Five SEC commissioners have to approve the rule for it to become binding. That hasn't happened yet.

What the SEC has done is stiffen the rules against so-called naked short selling, a practice in which traders never actually borrow the shares they are betting against from their brokers. What that does is flood the market with sell orders that drive down stock prices. Short sellers say they are being made the scapegoat for the market declines.

Republican presidential candidate John McCain placed the blame for the market problems squarely at the feet of Cox, saying he had failed in his responsibility to provide oversight of Wall Street.

McCain also called for a new Mortgage and Financial Institutions trust to work with regulators and the private sector to strengthen financial institutions that are weak before they become insolvent.

"For troubled institutions this will provide an orderly process through which to identify bad loans and eventually sell them," McCain told a rally of supporters in Iowa.

Amid all this turmoil, investors are running toward what are seen as traditionally safe investments. Wednesday they were so worried about the state of the markets they bought three-month Treasury bills that had only minimal interest. Gold was pushed to its biggest one-day gain in nearly 10 years.

The Impact Of The AIG Bailout

The fear became palpable just hours after the government announced it would seize control of insurer American International Group.

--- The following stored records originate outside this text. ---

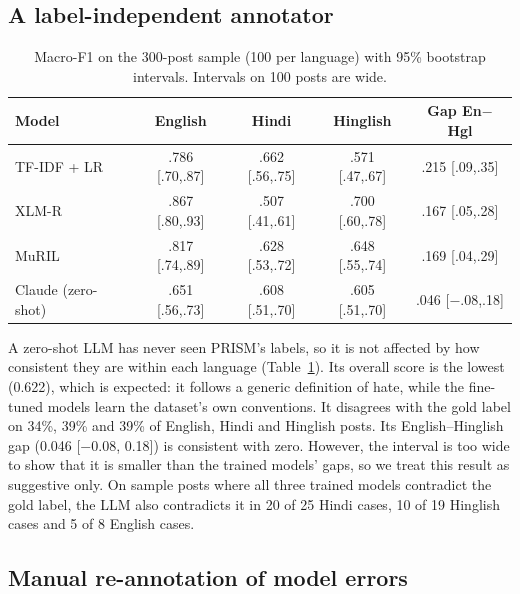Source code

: \documentclass[11pt,a4paper]{article}
\begin{document}
\subsection{A label-independent annotator}

\begin{table}[h]
\centering
\small
\begin{tabular}{lcccc}
\toprule
Model & English & Hindi & Hinglish & Gap En$-$Hgl \\
\midrule
TF-IDF + LR & .786 {\scriptsize[.70,.87]} & .662 {\scriptsize[.56,.75]} & .571 {\scriptsize[.47,.67]} & .215 {\scriptsize[.09,.35]} \\
XLM-R & .867 {\scriptsize[.80,.93]} & .507 {\scriptsize[.41,.61]} & .700 {\scriptsize[.60,.78]} & .167 {\scriptsize[.05,.28]} \\
MuRIL & .817 {\scriptsize[.74,.89]} & .628 {\scriptsize[.53,.72]} & .648 {\scriptsize[.55,.74]} & .169 {\scriptsize[.04,.29]} \\
Claude (zero-shot) & .651 {\scriptsize[.56,.73]} & .608 {\scriptsize[.51,.70]} & .605 {\scriptsize[.51,.70]} & .046 {\scriptsize[$-$.08,.18]} \\
\bottomrule
\end{tabular}
\caption{Macro-F1 on the 300-post sample (100 per language) with 95\% bootstrap intervals. Intervals on 100 posts are wide.}
\label{tab:sample}
\end{table}

A zero-shot LLM has never seen PRISM's labels, so it is not affected by how consistent they are within each language (Table~\ref{tab:sample}).
Its overall score is the lowest (0.622), which is expected: it follows a generic definition of hate, while the fine-tuned models learn the dataset's own conventions.
It disagrees with the gold label on 34\%, 39\% and 39\% of English, Hindi and Hinglish posts.
Its English--Hinglish gap (0.046 [$-0.08$, 0.18]) is consistent with zero.
However, the interval is too wide to show that it is smaller than the trained models' gaps, so we treat this result as suggestive only.
On sample posts where all three trained models contradict the gold label, the LLM also contradicts it in 20 of 25 Hindi cases, 10 of 19 Hinglish cases and 5 of 8 English cases.

\subsection{Manual re-annotation of model errors}
\end{document}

The Fed said it would provide the insurer with an $85 billion emergency loan in exchange for a 79.9 percent stake in the company.

Perino defended the Federal Reserve's decision to bail out AIG Wednesday but managed to rattle markets in the process by saying that the decision was made earlier this month to bail out Fannie Mae and Freddie Mac, and now AIG, because the companies were "so big that to allow them to fail would have caused even greater harm and damage to the economy."

Perino's comments seemed to play into the fears of some observers that the Bush administration is prepared to bail out other companies caught on the wrong side of the latest financial crisis.

Perino said that the administration remained "concerned about other companies and that's why the secretary of the Treasury continues to work with the team to see if we can stem any other losses." She said determinations would be made on a case-by-case basis.

Saving AIG

The Federal Reserve's move Tuesday night to save AIG from bankruptcy was unprecedented. Critics of the plan say the government is putting taxpayer money at risk to protect a company that made bad bets on the subprime mortgage market. Supporters say the government had little choice: Because AIG insures a vast array of securities for financial institutions, the fallout would have been monumental had it failed.

That's because AIG had sold large quantities of credit-default swaps to financial institutions around the world. The concern was that if AIG went under, companies that had insured their investments with the firm would have had to massively revalue their holdings. That could have created a frisson felt around the world.

Economist Sun Won Sohn of California State University at Fullerton told NPR that the U.S. can raise the money it needs to pay for the bailouts, but the bigger issue is one of perception. The U.S. financial system seems overextended, and that is causing foreign investors to pull their money out of the country.

"The Federal Reserve and the U.S. Treasury have always been the rock of Gibraltar," he said. "Now we're seeing that people are beginning to wonder, is it really as strong as we thought it was?"